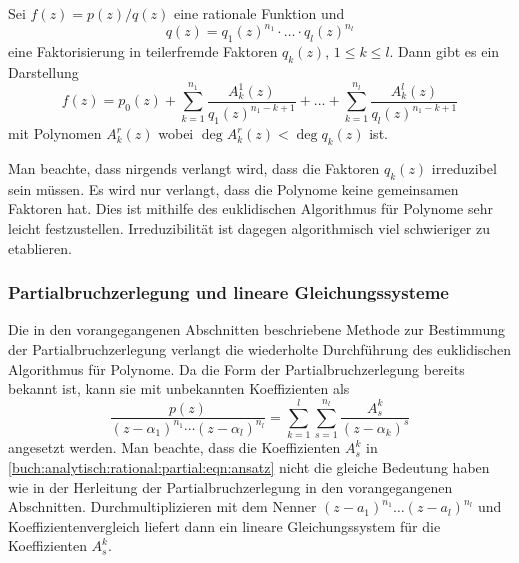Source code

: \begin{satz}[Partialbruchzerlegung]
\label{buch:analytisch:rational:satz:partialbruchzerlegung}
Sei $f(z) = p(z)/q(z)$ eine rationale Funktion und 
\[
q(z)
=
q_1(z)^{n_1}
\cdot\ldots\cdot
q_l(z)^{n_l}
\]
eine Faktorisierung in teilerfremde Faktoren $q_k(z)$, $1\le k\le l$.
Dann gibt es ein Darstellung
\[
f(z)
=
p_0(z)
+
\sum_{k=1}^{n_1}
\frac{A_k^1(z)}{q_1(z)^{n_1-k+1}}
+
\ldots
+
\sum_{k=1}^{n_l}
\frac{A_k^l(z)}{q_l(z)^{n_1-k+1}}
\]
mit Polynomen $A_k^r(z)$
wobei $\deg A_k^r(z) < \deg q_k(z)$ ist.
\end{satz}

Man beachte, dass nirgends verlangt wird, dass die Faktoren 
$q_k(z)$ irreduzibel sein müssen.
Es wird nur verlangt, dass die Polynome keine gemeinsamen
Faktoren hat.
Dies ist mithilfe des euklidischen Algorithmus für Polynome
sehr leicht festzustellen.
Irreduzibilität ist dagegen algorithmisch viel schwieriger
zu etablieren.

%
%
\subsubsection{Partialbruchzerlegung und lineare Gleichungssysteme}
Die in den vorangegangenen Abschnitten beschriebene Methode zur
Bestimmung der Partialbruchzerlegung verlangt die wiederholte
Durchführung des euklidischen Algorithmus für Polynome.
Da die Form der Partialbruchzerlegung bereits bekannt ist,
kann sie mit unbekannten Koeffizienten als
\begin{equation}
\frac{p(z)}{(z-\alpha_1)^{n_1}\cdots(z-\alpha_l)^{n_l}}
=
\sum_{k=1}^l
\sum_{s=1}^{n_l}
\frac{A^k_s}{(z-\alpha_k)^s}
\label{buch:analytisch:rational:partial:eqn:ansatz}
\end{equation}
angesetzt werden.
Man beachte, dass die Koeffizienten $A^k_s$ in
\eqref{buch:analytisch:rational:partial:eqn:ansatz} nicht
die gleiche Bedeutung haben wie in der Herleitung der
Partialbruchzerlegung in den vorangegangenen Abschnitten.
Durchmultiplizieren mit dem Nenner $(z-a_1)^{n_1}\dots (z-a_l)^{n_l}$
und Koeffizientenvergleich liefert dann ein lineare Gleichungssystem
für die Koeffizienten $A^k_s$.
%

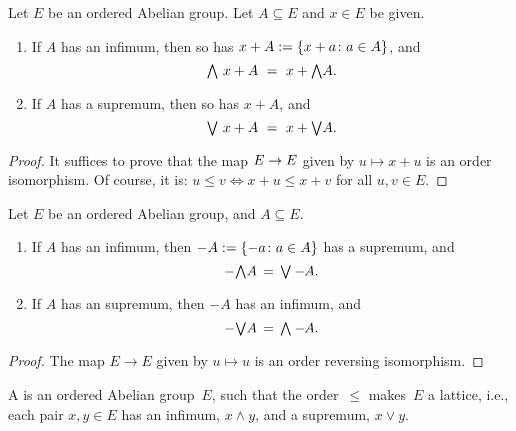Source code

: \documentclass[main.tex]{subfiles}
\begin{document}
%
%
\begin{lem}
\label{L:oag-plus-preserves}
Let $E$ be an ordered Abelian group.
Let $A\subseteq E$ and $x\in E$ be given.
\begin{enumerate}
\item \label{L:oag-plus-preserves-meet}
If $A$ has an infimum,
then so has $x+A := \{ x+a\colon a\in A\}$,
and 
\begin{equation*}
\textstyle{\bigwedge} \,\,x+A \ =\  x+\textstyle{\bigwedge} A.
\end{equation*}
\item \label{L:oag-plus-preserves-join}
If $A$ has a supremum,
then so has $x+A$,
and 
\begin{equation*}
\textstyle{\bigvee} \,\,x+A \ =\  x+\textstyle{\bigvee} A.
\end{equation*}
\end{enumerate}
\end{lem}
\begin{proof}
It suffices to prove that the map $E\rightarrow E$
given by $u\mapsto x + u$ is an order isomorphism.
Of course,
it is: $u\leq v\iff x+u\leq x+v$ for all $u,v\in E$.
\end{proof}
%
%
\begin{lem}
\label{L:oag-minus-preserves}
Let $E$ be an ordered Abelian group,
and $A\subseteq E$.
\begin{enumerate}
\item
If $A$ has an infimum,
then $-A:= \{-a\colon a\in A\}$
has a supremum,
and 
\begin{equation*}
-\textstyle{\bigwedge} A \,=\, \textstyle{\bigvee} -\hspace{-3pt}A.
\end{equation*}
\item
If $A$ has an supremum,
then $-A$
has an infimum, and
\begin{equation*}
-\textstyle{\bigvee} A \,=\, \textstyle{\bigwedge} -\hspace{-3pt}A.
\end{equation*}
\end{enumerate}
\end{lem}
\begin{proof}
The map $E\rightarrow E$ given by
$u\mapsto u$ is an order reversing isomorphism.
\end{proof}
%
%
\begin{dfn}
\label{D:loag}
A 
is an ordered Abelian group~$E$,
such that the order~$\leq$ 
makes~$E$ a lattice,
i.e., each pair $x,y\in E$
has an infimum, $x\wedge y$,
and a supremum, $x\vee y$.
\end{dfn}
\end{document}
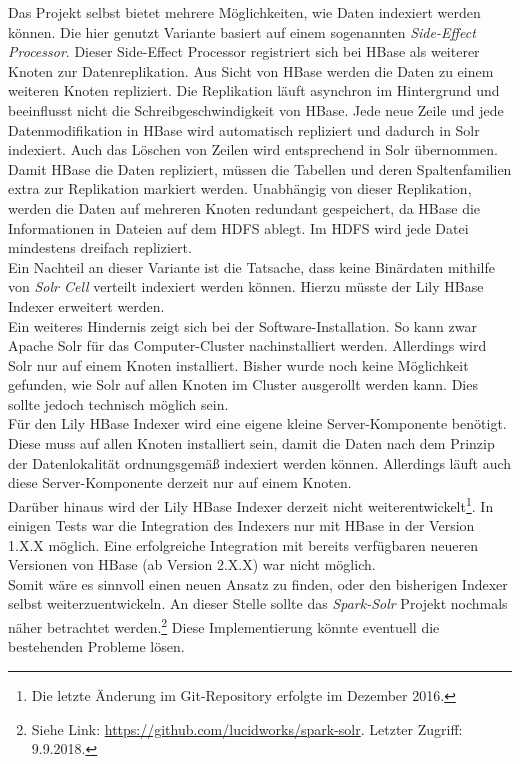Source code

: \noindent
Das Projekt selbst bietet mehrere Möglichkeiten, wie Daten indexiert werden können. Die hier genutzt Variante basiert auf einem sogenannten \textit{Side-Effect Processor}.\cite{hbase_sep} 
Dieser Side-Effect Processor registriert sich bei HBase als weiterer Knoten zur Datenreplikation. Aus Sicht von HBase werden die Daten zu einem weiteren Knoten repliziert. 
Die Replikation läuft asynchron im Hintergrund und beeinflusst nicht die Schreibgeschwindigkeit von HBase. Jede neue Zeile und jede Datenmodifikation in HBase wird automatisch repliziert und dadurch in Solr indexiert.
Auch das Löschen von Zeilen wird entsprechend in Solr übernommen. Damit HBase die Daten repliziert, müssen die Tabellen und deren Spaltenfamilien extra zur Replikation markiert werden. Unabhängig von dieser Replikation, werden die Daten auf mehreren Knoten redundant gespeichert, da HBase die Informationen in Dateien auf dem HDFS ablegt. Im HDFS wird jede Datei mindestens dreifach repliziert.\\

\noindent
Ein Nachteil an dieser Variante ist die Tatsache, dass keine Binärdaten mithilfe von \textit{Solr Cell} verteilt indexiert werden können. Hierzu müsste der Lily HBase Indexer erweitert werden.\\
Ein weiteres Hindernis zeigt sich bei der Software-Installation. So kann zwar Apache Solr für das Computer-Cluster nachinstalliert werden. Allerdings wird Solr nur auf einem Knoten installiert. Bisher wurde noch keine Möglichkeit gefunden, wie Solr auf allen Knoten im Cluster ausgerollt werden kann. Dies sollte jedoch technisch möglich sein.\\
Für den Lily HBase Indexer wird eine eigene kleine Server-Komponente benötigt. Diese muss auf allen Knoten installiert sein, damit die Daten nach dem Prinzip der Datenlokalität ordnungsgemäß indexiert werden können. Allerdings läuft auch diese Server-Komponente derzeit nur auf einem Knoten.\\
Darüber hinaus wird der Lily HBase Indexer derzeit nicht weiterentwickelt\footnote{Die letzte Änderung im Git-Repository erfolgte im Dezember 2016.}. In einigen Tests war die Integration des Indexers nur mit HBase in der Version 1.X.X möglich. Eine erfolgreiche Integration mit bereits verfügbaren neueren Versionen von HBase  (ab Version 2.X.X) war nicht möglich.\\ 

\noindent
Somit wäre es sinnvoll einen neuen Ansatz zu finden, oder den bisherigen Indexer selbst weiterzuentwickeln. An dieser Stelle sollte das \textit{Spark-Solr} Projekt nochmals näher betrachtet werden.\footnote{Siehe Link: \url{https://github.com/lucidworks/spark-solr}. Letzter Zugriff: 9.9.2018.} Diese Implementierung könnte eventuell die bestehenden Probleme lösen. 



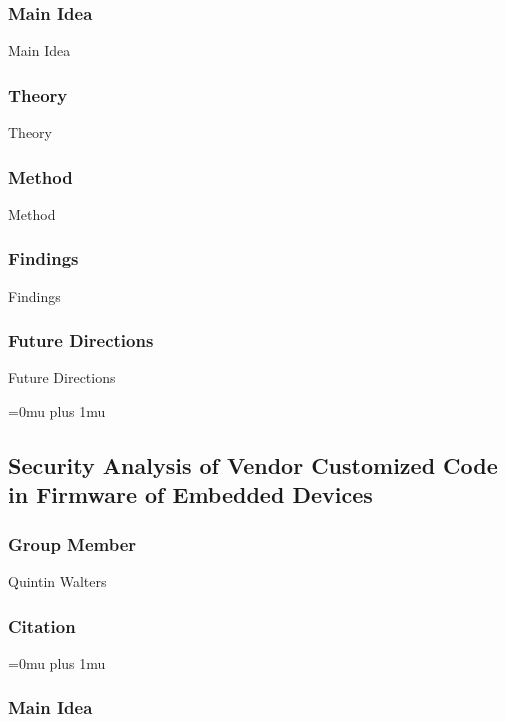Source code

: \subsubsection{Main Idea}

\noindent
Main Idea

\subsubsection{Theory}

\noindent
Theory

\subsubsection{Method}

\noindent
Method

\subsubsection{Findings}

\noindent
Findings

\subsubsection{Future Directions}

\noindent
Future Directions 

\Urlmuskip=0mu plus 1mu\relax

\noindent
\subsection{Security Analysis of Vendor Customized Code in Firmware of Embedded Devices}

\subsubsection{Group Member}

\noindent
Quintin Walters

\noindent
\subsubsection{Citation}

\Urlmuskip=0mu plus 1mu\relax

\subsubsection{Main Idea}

☆ ☆ ☆ ☆

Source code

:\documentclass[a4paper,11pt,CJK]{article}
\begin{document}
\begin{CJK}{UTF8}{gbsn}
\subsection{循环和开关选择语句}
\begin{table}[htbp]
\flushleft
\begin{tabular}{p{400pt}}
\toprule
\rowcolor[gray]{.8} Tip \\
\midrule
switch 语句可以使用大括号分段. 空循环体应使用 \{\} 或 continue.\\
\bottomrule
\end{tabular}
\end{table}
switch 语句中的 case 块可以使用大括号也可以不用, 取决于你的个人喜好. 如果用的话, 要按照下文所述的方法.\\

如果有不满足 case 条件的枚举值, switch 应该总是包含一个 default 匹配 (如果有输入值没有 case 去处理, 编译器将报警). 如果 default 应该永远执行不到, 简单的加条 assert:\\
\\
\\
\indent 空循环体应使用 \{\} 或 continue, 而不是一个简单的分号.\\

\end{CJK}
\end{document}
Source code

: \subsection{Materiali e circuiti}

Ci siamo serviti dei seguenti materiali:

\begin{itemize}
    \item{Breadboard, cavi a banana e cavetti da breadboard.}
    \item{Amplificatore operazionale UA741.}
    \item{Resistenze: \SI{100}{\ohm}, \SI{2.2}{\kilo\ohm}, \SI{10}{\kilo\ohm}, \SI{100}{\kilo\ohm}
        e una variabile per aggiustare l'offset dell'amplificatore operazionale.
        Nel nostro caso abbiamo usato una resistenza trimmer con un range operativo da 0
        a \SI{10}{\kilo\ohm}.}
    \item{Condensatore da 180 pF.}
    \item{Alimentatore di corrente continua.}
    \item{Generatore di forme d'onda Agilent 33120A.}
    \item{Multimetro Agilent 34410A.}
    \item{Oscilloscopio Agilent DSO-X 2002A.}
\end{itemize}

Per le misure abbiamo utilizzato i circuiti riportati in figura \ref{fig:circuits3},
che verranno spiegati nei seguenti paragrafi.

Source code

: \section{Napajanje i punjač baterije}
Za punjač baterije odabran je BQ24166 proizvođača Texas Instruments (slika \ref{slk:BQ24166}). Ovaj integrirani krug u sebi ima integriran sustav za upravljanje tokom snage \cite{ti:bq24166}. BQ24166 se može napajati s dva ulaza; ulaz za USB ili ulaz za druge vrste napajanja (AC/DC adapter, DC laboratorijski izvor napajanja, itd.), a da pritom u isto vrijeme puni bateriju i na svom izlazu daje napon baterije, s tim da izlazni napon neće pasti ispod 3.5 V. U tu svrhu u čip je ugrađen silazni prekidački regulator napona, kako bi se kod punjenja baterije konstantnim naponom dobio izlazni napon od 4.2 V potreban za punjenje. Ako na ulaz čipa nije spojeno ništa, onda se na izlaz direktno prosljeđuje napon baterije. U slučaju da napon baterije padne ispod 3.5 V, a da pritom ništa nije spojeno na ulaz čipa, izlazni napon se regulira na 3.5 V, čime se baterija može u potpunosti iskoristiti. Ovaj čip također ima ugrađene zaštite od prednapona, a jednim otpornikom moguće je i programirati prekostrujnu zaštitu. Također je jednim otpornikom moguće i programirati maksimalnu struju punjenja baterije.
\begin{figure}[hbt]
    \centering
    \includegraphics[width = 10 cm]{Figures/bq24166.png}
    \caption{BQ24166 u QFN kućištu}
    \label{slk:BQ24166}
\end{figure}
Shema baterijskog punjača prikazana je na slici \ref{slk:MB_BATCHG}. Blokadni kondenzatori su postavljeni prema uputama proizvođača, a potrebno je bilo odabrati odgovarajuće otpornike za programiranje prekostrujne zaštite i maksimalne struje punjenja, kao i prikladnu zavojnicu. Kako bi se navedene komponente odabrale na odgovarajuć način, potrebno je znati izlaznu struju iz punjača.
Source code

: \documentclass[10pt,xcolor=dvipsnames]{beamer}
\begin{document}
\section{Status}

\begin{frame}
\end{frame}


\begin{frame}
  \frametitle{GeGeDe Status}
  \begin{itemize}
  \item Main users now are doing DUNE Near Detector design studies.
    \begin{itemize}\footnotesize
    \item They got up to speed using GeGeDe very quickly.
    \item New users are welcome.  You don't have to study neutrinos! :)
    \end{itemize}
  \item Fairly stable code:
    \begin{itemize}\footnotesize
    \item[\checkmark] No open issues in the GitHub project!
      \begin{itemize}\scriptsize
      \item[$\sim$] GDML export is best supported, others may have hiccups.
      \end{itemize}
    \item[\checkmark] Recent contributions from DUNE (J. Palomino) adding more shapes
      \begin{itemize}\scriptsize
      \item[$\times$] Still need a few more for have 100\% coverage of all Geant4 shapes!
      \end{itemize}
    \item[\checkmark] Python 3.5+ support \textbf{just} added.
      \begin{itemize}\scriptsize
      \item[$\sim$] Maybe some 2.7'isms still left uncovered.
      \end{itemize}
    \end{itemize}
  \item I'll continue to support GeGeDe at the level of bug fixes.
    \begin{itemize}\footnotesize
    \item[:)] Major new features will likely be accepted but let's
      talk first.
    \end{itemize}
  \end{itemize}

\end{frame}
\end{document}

☆ ☆ ☆ ☆

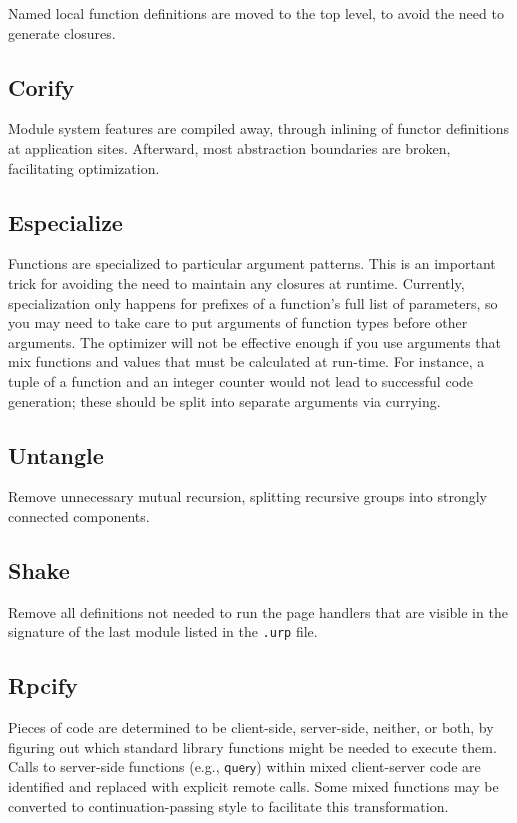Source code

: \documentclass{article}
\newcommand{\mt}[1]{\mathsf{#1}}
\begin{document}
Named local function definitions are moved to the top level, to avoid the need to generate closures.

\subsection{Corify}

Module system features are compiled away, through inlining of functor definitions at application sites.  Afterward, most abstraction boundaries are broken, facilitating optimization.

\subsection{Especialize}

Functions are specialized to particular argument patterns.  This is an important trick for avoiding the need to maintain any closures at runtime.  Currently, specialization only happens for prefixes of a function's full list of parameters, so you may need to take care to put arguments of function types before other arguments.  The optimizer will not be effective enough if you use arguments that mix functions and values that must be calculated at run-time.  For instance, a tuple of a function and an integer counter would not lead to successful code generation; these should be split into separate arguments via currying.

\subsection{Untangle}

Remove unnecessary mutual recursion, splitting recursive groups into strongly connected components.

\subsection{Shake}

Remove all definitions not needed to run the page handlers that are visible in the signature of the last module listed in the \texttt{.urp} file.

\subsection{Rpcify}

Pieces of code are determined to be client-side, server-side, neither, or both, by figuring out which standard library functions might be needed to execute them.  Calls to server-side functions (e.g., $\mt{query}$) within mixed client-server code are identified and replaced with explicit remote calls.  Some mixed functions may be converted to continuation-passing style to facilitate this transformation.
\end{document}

☆ ☆ ☆ ☆

> [EXERCISE DESCRIPTION]:
Show every line of the listing that includes the word "sein".

> [TASK RESULT]:
$q_k(z)$ irreduzibel sein müssen.
Ein weiteres Hindernis zeigt sich bei der Software-Installation. So kann zwar Apache Solr für das Computer-Cluster nachinstalliert werden. Allerdings wird Solr nur auf einem Knoten installiert. Bisher wurde noch keine Möglichkeit gefunden, wie Solr auf allen Knoten im Cluster ausgerollt werden kann. Dies sollte jedoch technisch möglich sein.\\
Für den Lily HBase Indexer wird eine eigene kleine Server-Komponente benötigt. Diese muss auf allen Knoten installiert sein, damit die Daten nach dem Prinzip der Datenlokalität ordnungsgemäß indexiert werden können. Allerdings läuft auch diese Server-Komponente derzeit nur auf einem Knoten.\\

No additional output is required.